What to produce ▸
Note how many lines of the data below hold the word "alles", then give that number with no other text.

Saved data entries:
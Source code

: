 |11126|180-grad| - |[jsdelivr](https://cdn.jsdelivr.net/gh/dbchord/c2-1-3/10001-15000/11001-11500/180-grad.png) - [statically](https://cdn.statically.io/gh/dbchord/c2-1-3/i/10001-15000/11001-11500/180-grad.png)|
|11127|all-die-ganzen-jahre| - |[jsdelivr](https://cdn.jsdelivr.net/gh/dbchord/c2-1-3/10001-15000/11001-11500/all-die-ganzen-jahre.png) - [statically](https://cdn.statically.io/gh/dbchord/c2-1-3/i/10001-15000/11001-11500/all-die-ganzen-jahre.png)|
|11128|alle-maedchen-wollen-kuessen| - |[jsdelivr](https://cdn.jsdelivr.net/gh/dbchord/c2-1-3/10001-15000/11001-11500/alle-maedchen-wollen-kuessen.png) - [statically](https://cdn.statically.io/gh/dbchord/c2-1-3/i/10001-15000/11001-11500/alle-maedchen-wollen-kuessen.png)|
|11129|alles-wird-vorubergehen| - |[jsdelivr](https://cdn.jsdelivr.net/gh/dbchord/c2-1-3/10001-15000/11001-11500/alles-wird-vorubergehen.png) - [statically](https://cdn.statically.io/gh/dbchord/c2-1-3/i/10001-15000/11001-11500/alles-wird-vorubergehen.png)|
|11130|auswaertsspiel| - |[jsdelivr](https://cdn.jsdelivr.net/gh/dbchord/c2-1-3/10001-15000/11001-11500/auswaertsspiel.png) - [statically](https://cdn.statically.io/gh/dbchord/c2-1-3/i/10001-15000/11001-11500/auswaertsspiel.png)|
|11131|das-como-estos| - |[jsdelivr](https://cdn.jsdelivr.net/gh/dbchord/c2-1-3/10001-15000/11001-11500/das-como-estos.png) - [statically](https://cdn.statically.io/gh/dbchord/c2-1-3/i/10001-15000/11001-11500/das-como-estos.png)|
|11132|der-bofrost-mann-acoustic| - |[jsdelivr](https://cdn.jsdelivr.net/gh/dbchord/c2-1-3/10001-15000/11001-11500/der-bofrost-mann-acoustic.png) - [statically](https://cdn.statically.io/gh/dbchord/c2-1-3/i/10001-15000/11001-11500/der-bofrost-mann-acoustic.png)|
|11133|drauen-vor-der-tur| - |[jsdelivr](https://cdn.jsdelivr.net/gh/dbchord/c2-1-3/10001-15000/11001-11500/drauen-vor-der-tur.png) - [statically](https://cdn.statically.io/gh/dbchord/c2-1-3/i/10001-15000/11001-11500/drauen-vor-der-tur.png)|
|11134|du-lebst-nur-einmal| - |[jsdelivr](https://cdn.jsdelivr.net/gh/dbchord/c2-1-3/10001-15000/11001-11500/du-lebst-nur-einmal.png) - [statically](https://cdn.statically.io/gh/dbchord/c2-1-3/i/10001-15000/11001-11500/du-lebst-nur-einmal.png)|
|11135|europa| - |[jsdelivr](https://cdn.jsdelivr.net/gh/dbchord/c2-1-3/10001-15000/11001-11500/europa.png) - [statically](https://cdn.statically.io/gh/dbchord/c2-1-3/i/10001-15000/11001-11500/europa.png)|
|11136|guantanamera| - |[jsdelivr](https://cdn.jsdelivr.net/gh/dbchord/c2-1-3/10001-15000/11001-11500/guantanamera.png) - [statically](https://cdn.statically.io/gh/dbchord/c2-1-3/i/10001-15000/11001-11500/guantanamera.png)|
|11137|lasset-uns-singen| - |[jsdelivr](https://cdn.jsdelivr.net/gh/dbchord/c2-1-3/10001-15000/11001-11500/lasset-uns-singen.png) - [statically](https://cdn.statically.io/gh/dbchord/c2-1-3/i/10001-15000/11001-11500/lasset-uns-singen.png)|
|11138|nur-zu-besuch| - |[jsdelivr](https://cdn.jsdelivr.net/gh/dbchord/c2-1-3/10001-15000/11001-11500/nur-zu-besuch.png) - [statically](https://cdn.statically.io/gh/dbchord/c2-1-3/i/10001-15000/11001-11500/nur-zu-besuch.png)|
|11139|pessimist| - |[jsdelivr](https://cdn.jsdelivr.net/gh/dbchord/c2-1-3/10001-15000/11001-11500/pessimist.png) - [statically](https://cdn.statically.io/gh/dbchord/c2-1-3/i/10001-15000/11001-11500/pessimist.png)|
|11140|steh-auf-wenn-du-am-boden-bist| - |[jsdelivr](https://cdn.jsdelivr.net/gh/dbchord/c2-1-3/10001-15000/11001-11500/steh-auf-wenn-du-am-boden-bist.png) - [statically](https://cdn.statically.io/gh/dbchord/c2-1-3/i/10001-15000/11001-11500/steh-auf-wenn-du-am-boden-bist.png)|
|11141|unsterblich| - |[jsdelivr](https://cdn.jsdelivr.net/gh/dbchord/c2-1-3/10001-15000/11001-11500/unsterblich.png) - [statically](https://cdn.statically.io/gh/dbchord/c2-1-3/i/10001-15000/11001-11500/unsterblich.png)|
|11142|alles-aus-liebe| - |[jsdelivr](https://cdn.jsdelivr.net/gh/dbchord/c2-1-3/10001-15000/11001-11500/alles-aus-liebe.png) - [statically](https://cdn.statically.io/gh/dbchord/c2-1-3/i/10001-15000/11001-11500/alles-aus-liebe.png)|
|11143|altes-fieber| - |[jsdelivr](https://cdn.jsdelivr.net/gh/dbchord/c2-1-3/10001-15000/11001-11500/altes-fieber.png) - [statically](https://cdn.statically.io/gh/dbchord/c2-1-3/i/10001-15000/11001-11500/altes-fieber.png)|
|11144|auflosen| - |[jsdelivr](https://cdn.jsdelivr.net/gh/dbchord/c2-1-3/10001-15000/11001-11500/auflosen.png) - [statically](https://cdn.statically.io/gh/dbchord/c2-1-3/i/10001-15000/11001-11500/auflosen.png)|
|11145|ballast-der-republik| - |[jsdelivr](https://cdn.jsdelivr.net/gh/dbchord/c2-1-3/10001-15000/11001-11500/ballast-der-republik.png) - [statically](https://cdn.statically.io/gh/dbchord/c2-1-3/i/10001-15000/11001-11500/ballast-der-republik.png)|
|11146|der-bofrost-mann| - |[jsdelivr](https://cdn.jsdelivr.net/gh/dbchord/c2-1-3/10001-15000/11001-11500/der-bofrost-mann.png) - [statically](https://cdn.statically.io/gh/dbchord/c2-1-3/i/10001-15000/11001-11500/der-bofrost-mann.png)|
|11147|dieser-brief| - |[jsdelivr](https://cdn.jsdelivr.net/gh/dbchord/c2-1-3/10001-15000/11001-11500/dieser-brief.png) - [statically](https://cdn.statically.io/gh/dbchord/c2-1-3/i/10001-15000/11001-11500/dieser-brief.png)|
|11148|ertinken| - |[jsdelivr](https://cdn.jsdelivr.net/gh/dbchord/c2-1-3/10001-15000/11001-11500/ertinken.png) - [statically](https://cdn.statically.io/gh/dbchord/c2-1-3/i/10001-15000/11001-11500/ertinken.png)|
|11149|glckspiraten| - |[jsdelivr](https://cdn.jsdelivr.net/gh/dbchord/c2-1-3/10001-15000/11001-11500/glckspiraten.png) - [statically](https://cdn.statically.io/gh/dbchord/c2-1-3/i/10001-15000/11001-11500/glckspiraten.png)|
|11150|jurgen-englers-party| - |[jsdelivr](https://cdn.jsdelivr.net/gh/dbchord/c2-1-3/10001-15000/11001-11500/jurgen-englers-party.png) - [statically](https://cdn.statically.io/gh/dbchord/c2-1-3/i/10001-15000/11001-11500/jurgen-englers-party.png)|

Task result ▸
2